Jeff (actionrating.com) See it – This unheralded western classic is filled to the brim with rousing action. It has probably gone under the radar because it lacks a big name actor. But Richard Boone, Jim Brown, and Stuart Whitman are great in this old-fashioned, cowboys-on-a-mission movie in the same vein as "The Professionals." The mission in this one is to prevent Confederate desperadoes from selling repeating rifles to the Apaches. It's a little weird to see classic film villain Richard Boone as a good guy, but he carries the movie pretty well. The musical score is really good, and most of the movie has that "chase western" feel to it. But when things slow down at the end, you will only have enough time to take a deep breath before one of the best movie endings in the western genre.

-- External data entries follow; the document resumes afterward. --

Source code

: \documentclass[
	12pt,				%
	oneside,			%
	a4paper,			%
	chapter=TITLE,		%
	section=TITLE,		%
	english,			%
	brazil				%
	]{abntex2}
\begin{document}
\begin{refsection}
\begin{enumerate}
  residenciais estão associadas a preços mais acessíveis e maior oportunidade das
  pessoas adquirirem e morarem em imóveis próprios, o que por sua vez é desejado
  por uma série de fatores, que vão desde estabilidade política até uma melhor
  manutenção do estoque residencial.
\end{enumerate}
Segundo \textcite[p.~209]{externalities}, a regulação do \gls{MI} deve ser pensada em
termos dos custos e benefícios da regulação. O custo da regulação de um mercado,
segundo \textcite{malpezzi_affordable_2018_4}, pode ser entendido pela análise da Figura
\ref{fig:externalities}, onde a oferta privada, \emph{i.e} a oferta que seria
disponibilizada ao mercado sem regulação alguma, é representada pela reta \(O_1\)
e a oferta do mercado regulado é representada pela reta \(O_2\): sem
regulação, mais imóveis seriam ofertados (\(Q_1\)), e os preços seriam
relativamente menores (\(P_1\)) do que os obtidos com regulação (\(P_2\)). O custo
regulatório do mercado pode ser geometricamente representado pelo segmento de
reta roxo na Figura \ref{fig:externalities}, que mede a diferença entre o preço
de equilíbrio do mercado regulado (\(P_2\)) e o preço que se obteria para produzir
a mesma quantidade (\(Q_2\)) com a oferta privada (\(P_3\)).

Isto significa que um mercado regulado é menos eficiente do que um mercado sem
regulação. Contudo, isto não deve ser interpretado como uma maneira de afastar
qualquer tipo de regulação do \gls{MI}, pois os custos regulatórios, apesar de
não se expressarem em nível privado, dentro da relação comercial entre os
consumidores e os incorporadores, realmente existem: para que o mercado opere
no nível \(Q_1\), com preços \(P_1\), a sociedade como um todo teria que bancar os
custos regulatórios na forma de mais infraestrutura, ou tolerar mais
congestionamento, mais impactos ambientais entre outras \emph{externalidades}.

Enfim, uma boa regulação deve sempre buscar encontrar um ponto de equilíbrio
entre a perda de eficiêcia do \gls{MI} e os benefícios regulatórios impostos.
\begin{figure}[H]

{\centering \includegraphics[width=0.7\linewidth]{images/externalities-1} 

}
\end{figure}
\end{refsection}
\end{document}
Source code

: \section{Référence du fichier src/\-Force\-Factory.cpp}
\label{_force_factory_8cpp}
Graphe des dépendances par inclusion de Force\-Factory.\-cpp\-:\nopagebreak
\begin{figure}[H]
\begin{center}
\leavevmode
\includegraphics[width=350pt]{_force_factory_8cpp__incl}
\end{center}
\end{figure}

MARIO GAUCI A large-scale if little-known Western which has several connections to the John Wayne vehicle, THE COMANCHEROS (1961) – the same studio (Fox), the same co-star (Stuart Whitman), the same screenwriter (Clair Huffaker), the same composer (Jerry Goldsmith) and, above all, a similar plot line (rifles belonging to the U.S. army are being stolen and sold by a band of renegades to the Indians) – but is sufficiently different in tone and approach to stand on its own considerable merits.The film is admirably served by a terrific cast: Richard Boone (in one of his best roles as a man hardened by the Apaches' massacre of his family), Anthony Franciosa (a surprising Golden Globe nominee as a charming Mexican rogue, but whose duplicity sees him killed halfway through the picture), Whitman (as the nominal hero, he's basically playing the part John Wayne had in THE COMANCHEROS!), Jim Brown (as Whitman's black lieutenant; watching this, I was reminded of 100 RIFLES [1969] – another Western of his that I recently acquired but have yet to catch up with), Edmond O'Brien (a relatively small but typically vigorous role as the Confederate Colonel waging his own private Civil War two years after the conflict ended) and Rodolfo Acosta (as the Apache chief and Boone's sworn enemy); it only lacks a substantial female presence (restricted to a young Indian squaw they meet on the way).The terrific climax sees Boone, Whitman and Brown eventually being captured and tortured by the Apaches with the Southern rebels looking on, but they are eventually freed by the squaw who has grown to respect them; subsequently, both Boone (who manages to settle his score with Acosta) and Brown are killed and the film closes with O'Brien seeing his dream of glorious reprisal literally go up in flames.Given that several minor Westerns have, thankfully, already been released on DVD, it is quite baffling why RIO CONCHOS is as yet unavailable on this format and, in fact, for my two viewings of the film so far, I've had to make do with Italian-dubbed TV screenings which, at least, presented the film in the correct 'Scope aspect ratio.